Saved data entries –
++++++++++++++++++++
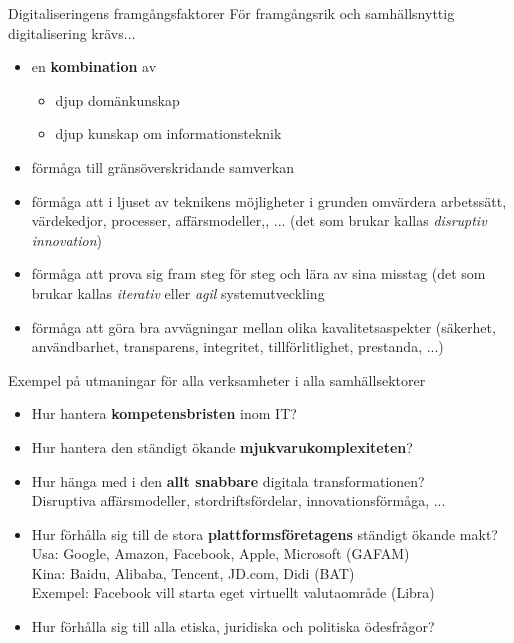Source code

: \documentclass[aspectratio=169]{beamer}
\newenvironment{Slide}[1]%
  {\begin{frame}[environment=Slide]{#1}}
  {\end{frame}}%
\begin{document}
\begin{Slide}{Digitaliseringens framgångsfaktorer}
  För framgångsrik och samhällsnyttig digitalisering krävs...
  \begin{itemize}
    \item  en \textbf{kombination} av
    \begin{itemize}
      \item djup domänkunskap
      \item djup kunskap om informationsteknik
    \end{itemize}
    \item förmåga till gränsöverskridande samverkan
    \item förmåga att i ljuset av teknikens möjligheter i grunden omvärdera arbetssätt, värdekedjor, processer, affärsmodeller,, ... (det som brukar kallas \emph{disruptiv innovation})
    \item förmåga att prova sig fram steg för steg och lära av sina misstag (det som brukar kallas \emph{iterativ} eller \emph{agil} systemutveckling
    \item förmåga att göra bra avvägningar mellan olika kavalitetsaspekter (säkerhet, användbarhet, transparens, integritet, tillförlitlighet, prestanda, ...)
  \end{itemize}
  
\end{Slide}


\begin{Slide}{Exempel på utmaningar för alla verksamheter i alla samhällsektorer}
  \begin{itemize}
    \item Hur hantera \textbf{kompetensbristen} inom IT?
    \item Hur hantera den ständigt ökande \textbf{mjukvarukomplexiteten}?
    \item Hur hänga med i den \textbf{allt snabbare} digitala transformationen? \\ Disruptiva affärsmodeller, stordriftsfördelar, innovationsförmåga, ... 
    \item Hur förhålla sig till de stora \textbf{plattformsföretagens} ständigt ökande makt? \\ 
          Usa: Google, Amazon, Facebook, Apple, Microsoft \hfill(GAFAM)\\
          Kina: Baidu, Alibaba, Tencent, JD.com, Didi \hfill (BAT) \\
          Exempel: Facebook vill starta eget virtuellt valutaområde \hfill (Libra)
    \item Hur förhålla sig till alla etiska, juridiska och politiska ödesfrågor?
  \end{itemize}
\end{Slide}
\end{document}
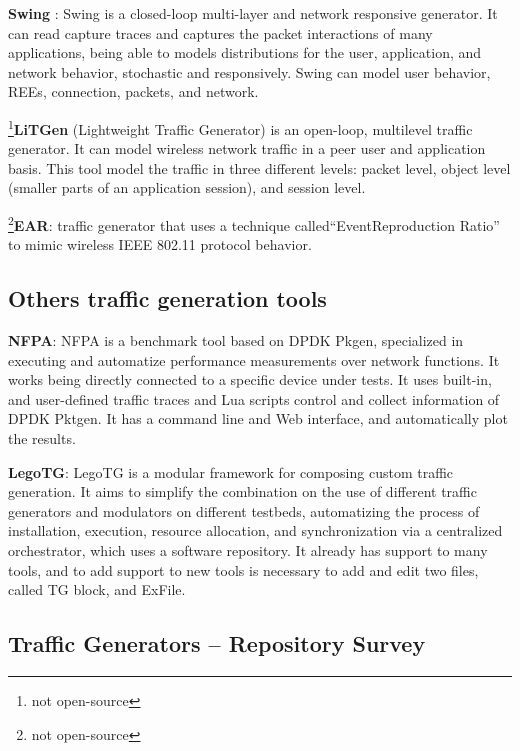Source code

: \textbf{Swing}\cite{swing-paper} \cite{web-swing}: Swing is a closed-loop multi-layer and network responsive generator. It can read capture traces and captures the packet interactions of many applications, being able to models distributions for the user, application, and network behavior, stochastic and responsively. Swing can model user behavior, REEs, connection, packets, and network. 

\footnote{not open-source}\textbf{LiTGen} (Lightweight Traffic Generator)\cite{litgen-paper} is an open-loop, multilevel traffic generator. It can model wireless network traffic in a peer user and application basis. This tool model the traffic in three different levels: packet level, object level (smaller parts of an application session), and session level.


\footnote{not open-source}\textbf{EAR}\cite{ear-paper}: traffic generator that uses a technique called“EventReproduction Ratio” to mimic wireless IEEE 802.11 protocol behavior. 



\subsection{Others traffic generation tools}


\textbf{NFPA}\cite{nfpa-paper}:  NFPA is a benchmark tool based on DPDK Pkgen, specialized in executing and automatize performance measurements over network functions. It works being directly connected to a specific device under tests. It uses built-in, and user-defined traffic traces and Lua scripts control and collect information of DPDK Pktgen. It has a command line and Web interface, and automatically plot the results. 

\textbf{LegoTG}\cite{legotg-paper}:  LegoTG is a modular framework for composing custom traffic generation. It aims to simplify the combination on the use of different traffic generators and modulators on different testbeds, automatizing the process of installation, execution, resource allocation, and synchronization via a centralized orchestrator, which uses a software repository. It already has support to many tools, and to add support to new tools is necessary to add and edit two files, called TG block, and ExFile.


\subsection{Traffic Generators -- Repository Survey}

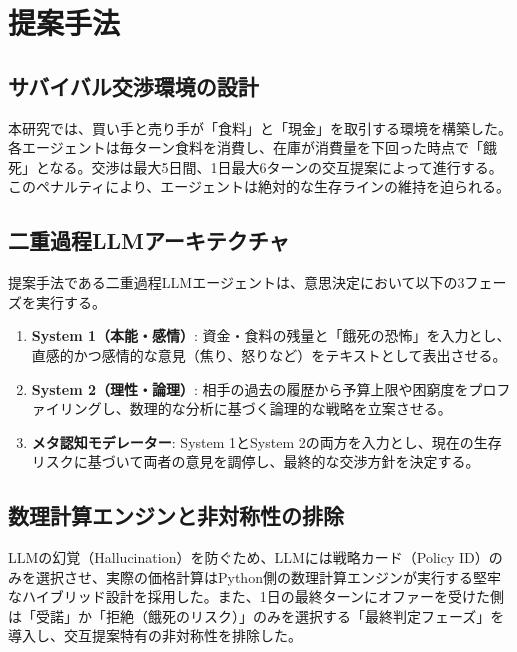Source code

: \documentclass[11pt,a4paper]{ltjsarticle}
\begin{document}
\section{提案手法}
\subsection{サバイバル交渉環境の設計}
本研究では、買い手と売り手が「食料」と「現金」を取引する環境を構築した。各エージェントは毎ターン食料を消費し、在庫が消費量を下回った時点で「餓死」となる。交渉は最大5日間、1日最大6ターンの交互提案によって進行する。このペナルティにより、エージェントは絶対的な生存ラインの維持を迫られる。

\subsection{二重過程LLMアーキテクチャ}
提案手法である二重過程LLMエージェントは、意思決定において以下の3フェーズを実行する。
\begin{enumerate}
    \item \textbf{System 1（本能・感情）}: 資金・食料の残量と「餓死の恐怖」を入力とし、直感的かつ感情的な意見（焦り、怒りなど）をテキストとして表出させる。
    \item \textbf{System 2（理性・論理）}: 相手の過去の履歴から予算上限や困窮度をプロファイリングし、数理的な分析に基づく論理的な戦略を立案させる。
    \item \textbf{メタ認知モデレーター}: System 1とSystem 2の両方を入力とし、現在の生存リスクに基づいて両者の意見を調停し、最終的な交渉方針を決定する。
\end{enumerate}

\subsection{数理計算エンジンと非対称性の排除}
LLMの幻覚（Hallucination）を防ぐため、LLMには戦略カード（Policy ID）のみを選択させ、実際の価格計算はPython側の数理計算エンジンが実行する堅牢なハイブリッド設計を採用した。また、1日の最終ターンにオファーを受けた側は「受諾」か「拒絶（餓死のリスク）」のみを選択する「最終判定フェーズ」を導入し、交互提案特有の非対称性を排除した。

\end{document}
++++++++++++++++++++
The task – Write out the data word for word, with every picture dropped.

Response to the task –
Source code

: \documentclass[aspectratio=169]{beamer}
\newenvironment{Slide}[1]%
  {\begin{frame}[environment=Slide]{#1}}
  {\end{frame}}%
\begin{document}
\begin{Slide}{Digitaliseringens framgångsfaktorer}
  För framgångsrik och samhällsnyttig digitalisering krävs...
  \begin{itemize}
    \item  en \textbf{kombination} av
    \begin{itemize}
      \item djup domänkunskap
      \item djup kunskap om informationsteknik
    \end{itemize}
    \item förmåga till gränsöverskridande samverkan
    \item förmåga att i ljuset av teknikens möjligheter i grunden omvärdera arbetssätt, värdekedjor, processer, affärsmodeller,, ... (det som brukar kallas \emph{disruptiv innovation})
    \item förmåga att prova sig fram steg för steg och lära av sina misstag (det som brukar kallas \emph{iterativ} eller \emph{agil} systemutveckling
    \item förmåga att göra bra avvägningar mellan olika kavalitetsaspekter (säkerhet, användbarhet, transparens, integritet, tillförlitlighet, prestanda, ...)
  \end{itemize}
  
\end{Slide}


\begin{Slide}{Exempel på utmaningar för alla verksamheter i alla samhällsektorer}
  \begin{itemize}
    \item Hur hantera \textbf{kompetensbristen} inom IT?
    \item Hur hantera den ständigt ökande \textbf{mjukvarukomplexiteten}?
    \item Hur hänga med i den \textbf{allt snabbare} digitala transformationen? \\ Disruptiva affärsmodeller, stordriftsfördelar, innovationsförmåga, ... 
    \item Hur förhålla sig till de stora \textbf{plattformsföretagens} ständigt ökande makt? \\ 
          Usa: Google, Amazon, Facebook, Apple, Microsoft \hfill(GAFAM)\\
          Kina: Baidu, Alibaba, Tencent, JD.com, Didi \hfill (BAT) \\
          Exempel: Facebook vill starta eget virtuellt valutaområde \hfill (Libra)
    \item Hur förhålla sig till alla etiska, juridiska och politiska ödesfrågor?
  \end{itemize}
\end{Slide}
\end{document}
Source code

: \textbf{Swing}\cite{swing-paper} \cite{web-swing}: Swing is a closed-loop multi-layer and network responsive generator. It can read capture traces and captures the packet interactions of many applications, being able to models distributions for the user, application, and network behavior, stochastic and responsively. Swing can model user behavior, REEs, connection, packets, and network. 

\footnote{not open-source}\textbf{LiTGen} (Lightweight Traffic Generator)\cite{litgen-paper} is an open-loop, multilevel traffic generator. It can model wireless network traffic in a peer user and application basis. This tool model the traffic in three different levels: packet level, object level (smaller parts of an application session), and session level.


\footnote{not open-source}\textbf{EAR}\cite{ear-paper}: traffic generator that uses a technique called“EventReproduction Ratio” to mimic wireless IEEE 802.11 protocol behavior. 



\subsection{Others traffic generation tools}


\textbf{NFPA}\cite{nfpa-paper}:  NFPA is a benchmark tool based on DPDK Pkgen, specialized in executing and automatize performance measurements over network functions. It works being directly connected to a specific device under tests. It uses built-in, and user-defined traffic traces and Lua scripts control and collect information of DPDK Pktgen. It has a command line and Web interface, and automatically plot the results. 

\textbf{LegoTG}\cite{legotg-paper}:  LegoTG is a modular framework for composing custom traffic generation. It aims to simplify the combination on the use of different traffic generators and modulators on different testbeds, automatizing the process of installation, execution, resource allocation, and synchronization via a centralized orchestrator, which uses a software repository. It already has support to many tools, and to add support to new tools is necessary to add and edit two files, called TG block, and ExFile.


\subsection{Traffic Generators -- Repository Survey}

Source code

: \documentclass[11pt,a4paper]{ltjsarticle}
\begin{document}
\section{提案手法}
\subsection{サバイバル交渉環境の設計}
本研究では、買い手と売り手が「食料」と「現金」を取引する環境を構築した。各エージェントは毎ターン食料を消費し、在庫が消費量を下回った時点で「餓死」となる。交渉は最大5日間、1日最大6ターンの交互提案によって進行する。このペナルティにより、エージェントは絶対的な生存ラインの維持を迫られる。

\subsection{二重過程LLMアーキテクチャ}
提案手法である二重過程LLMエージェントは、意思決定において以下の3フェーズを実行する。
\begin{enumerate}
    \item \textbf{System 1（本能・感情）}: 資金・食料の残量と「餓死の恐怖」を入力とし、直感的かつ感情的な意見（焦り、怒りなど）をテキストとして表出させる。
    \item \textbf{System 2（理性・論理）}: 相手の過去の履歴から予算上限や困窮度をプロファイリングし、数理的な分析に基づく論理的な戦略を立案させる。
    \item \textbf{メタ認知モデレーター}: System 1とSystem 2の両方を入力とし、現在の生存リスクに基づいて両者の意見を調停し、最終的な交渉方針を決定する。
\end{enumerate}

\subsection{数理計算エンジンと非対称性の排除}
LLMの幻覚（Hallucination）を防ぐため、LLMには戦略カード（Policy ID）のみを選択させ、実際の価格計算はPython側の数理計算エンジンが実行する堅牢なハイブリッド設計を採用した。また、1日の最終ターンにオファーを受けた側は「受諾」か「拒絶（餓死のリスク）」のみを選択する「最終判定フェーズ」を導入し、交互提案特有の非対称性を排除した。

\end{document}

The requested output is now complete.